Opinión

Partidos políticos: La representatividad sí importa. ¡A mirarnos en el espejo!

Lea la columna del periodista Julio Rivera-Saniel

Metro Puerto Rico

Esta es una frase que ha ganado auge en los últimos años y que hace alusión a la necesidad de que todos los sectores de la población estén adecuadamente representados en los puestos y espacios que ayudan a definir el ideario del país. Ello aplica a herramientas de uso común en las escuelas como los libros de texto, pero también a espacios como la televisión donde “podemos vernos” como país. Quien no es adecuadamente representado, simplemente no existe. Es tratado como ajeno; como “el otro”.

Lo mismo ocurre con los espacios de gobierno o desde los cuales se crean las políticas públicas que afectan a todos los ciudadanos. Si esos espacios son ocupados solo por algunos, es muy probable que esos “algunos” sean los únicos adecuadamente representados en sus intereses y necesidades. Seguramente por ello la organización Espacios Abiertos y el colectivo Proyecto 85 han adoptado la cruzada de pedir a los partidos políticos que entre sus candidatos y plataforma reflejen la diversidad del país y, como  un esfuerzo para conseguirla, incluyan más mujeres y proyectos para atenderlas entre sus grupos de candidaturas y plataformas. La premisa ya se las planteaba al comienzo de esta columna: quien no es adecuadamente representado, no existe. O existe en una jerarquía inferior para efecto de la creación de políticas públicas. Sin embargo, aún cuando me parece muy acertada la exhortación de estas organizaciones, me parece que estos reclamos tienen que extenderse desde una mirada interseccional.
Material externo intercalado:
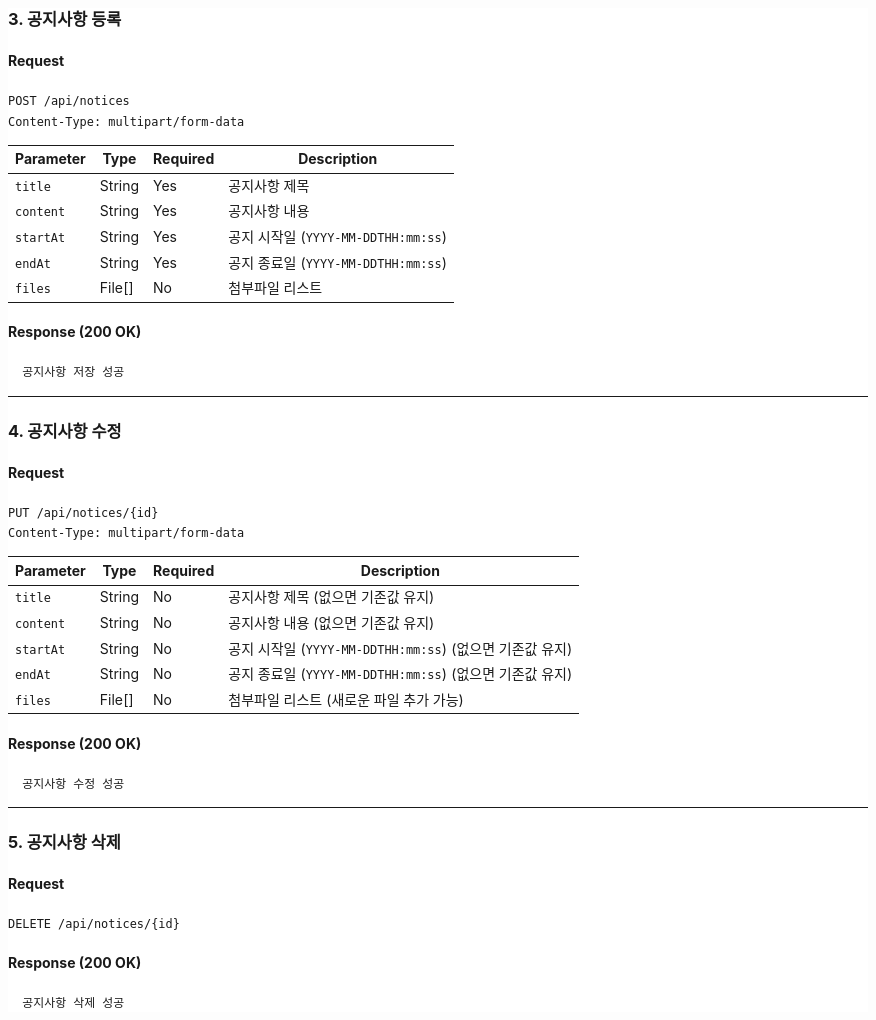 
### 3. 공지사항 등록
#### **Request**
```http
POST /api/notices
Content-Type: multipart/form-data
```
| Parameter    | Type     | Required | Description              |
|-------------|----------|----------|--------------------------|
| `title`     | String   | Yes      | 공지사항 제목           |
| `content`   | String   | Yes      | 공지사항 내용           |
| `startAt`   | String   | Yes      | 공지 시작일 (`YYYY-MM-DDTHH:mm:ss`) |
| `endAt`     | String   | Yes      | 공지 종료일 (`YYYY-MM-DDTHH:mm:ss`) |
| `files`     | File[]   | No       | 첨부파일 리스트         |

#### **Response** (200 OK)
```
  공지사항 저장 성공
```

---

### 4. 공지사항 수정
#### **Request**
```http
PUT /api/notices/{id}
Content-Type: multipart/form-data
```
| Parameter    | Type     | Required | Description |
|-------------|----------|----------|-------------|
| `title`     | String   | No       | 공지사항 제목 (없으면 기존값 유지) |
| `content`   | String   | No       | 공지사항 내용 (없으면 기존값 유지) |
| `startAt`   | String   | No       | 공지 시작일 (`YYYY-MM-DDTHH:mm:ss`) (없으면 기존값 유지) |
| `endAt`     | String   | No       | 공지 종료일 (`YYYY-MM-DDTHH:mm:ss`) (없으면 기존값 유지) |
| `files`     | File[]   | No       | 첨부파일 리스트 (새로운 파일 추가 가능) |

#### **Response** (200 OK)
```
  공지사항 수정 성공
```

---

### 5. 공지사항 삭제
#### **Request**
```http
DELETE /api/notices/{id}
```
#### **Response** (200 OK)
```
  공지사항 삭제 성공
```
Es decir: sí, claro que las mujeres y los jóvenes tienen que ser adecuadamente representados en las papeletas que los partidos elaborarán  de cara a las elecciones de 2024. Pero podemos y debemos ser más ambiciosos en el reclamo. Por ejemplo, según el Censo de Estados Unidos, el 21% de la población del país se identificó como  parte del grupo de personas con diversidad funcional. Eso contrasta con la ausencia casi absoluta de personas con diversidad funcional que forman parte de la oferta electoral de los partidos. Por no hablar de la escasez de los proyectos de ley para atenderles de la que padece la oferta de ideas en anticipo a la contienda electoral.

A eso añada la ausencia histórica de personas evidentemente negras en la papeleta. Mucho más en los gabinetes de gobierno. ¿Cuál fue el último jefe de agencia del gabinete constitucional que usted recuerde que haya sido evidentemente negro o negra? Si bien la población general ha comenzado a internalizar que la diversidad racial de la isla no solo debe ser objeto de discusión en los libros de historia sino que debe ser reconocida y mostrada en otros ámbitos, los partidos aun fallan en identificar y ofrecer candidatos y candidatas evidentemente negros como parte de sus papeletas.

Como parte del Decenio Internacional de los Afrodescendientes que fue decretado por la Organización de las Naciones Unidas el primero de enero de 2015 y que termina  en diciembre de 2024, múltiples países han discutido de manera institucional el tema de la representatividad. Tome usted el caso de Colombia o Brasil. Pero en la isla, como viene siendo costumbre, el tema no se toca ni con una vara larga. Si se quiere hablar de una adecuada representación de todos los puertorriqueños y puertorriqueñas entonces esa representatividad debe ser amplia. Tenemos que mirarnos en el espejo. Si nos faltan reflejos entonces estamos incompletos.